[Stored items]
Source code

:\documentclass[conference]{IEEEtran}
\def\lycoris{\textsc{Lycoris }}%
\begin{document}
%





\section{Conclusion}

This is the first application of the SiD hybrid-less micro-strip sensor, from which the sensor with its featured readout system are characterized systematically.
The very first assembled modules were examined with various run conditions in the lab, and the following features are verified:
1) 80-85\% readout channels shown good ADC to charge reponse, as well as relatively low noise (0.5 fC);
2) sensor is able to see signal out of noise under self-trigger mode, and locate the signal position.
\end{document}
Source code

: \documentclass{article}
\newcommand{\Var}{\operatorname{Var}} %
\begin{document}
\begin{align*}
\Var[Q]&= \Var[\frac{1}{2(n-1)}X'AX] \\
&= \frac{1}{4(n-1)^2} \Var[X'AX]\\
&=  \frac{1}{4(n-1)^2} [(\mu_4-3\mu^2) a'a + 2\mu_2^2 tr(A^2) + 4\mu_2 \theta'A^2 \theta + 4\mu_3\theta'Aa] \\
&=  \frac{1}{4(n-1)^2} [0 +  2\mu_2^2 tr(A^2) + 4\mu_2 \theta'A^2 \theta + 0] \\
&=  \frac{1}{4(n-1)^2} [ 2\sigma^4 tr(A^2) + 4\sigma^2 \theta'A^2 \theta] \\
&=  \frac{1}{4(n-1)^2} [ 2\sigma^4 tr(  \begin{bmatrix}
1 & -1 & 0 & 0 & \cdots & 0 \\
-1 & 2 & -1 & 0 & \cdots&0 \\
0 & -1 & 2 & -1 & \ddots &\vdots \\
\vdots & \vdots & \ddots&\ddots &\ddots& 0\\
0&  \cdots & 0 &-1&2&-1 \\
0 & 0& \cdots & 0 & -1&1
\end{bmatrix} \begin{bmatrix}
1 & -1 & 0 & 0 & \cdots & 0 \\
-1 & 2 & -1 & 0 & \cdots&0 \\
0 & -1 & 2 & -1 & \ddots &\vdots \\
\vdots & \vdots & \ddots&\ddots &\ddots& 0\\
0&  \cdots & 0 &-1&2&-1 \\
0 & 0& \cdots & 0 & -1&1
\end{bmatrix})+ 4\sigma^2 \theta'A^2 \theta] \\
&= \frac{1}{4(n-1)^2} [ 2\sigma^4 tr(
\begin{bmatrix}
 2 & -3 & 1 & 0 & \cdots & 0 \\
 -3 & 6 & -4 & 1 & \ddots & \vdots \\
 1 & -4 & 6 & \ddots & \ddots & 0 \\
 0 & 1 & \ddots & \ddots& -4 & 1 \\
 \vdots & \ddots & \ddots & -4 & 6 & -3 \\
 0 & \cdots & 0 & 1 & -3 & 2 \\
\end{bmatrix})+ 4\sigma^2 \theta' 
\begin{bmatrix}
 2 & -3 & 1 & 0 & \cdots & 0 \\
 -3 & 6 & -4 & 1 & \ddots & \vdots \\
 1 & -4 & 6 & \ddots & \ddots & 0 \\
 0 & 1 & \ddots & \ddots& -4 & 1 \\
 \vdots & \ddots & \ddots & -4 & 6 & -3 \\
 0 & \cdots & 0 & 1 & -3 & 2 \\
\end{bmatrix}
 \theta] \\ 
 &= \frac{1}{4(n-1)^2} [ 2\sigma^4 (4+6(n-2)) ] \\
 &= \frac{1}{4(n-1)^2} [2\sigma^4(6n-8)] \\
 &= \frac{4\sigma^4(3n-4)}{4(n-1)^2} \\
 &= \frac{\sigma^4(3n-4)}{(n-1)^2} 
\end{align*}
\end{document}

▶ WHAT IS EXPECTED: Task for the records above: copy every line in which the word "first" occurs.

▶ ANSWER BOX:
This is the first application of the SiD hybrid-less micro-strip sensor, from which the sensor with its featured readout system are characterized systematically.
The very first assembled modules were examined with various run conditions in the lab, and the following features are verified:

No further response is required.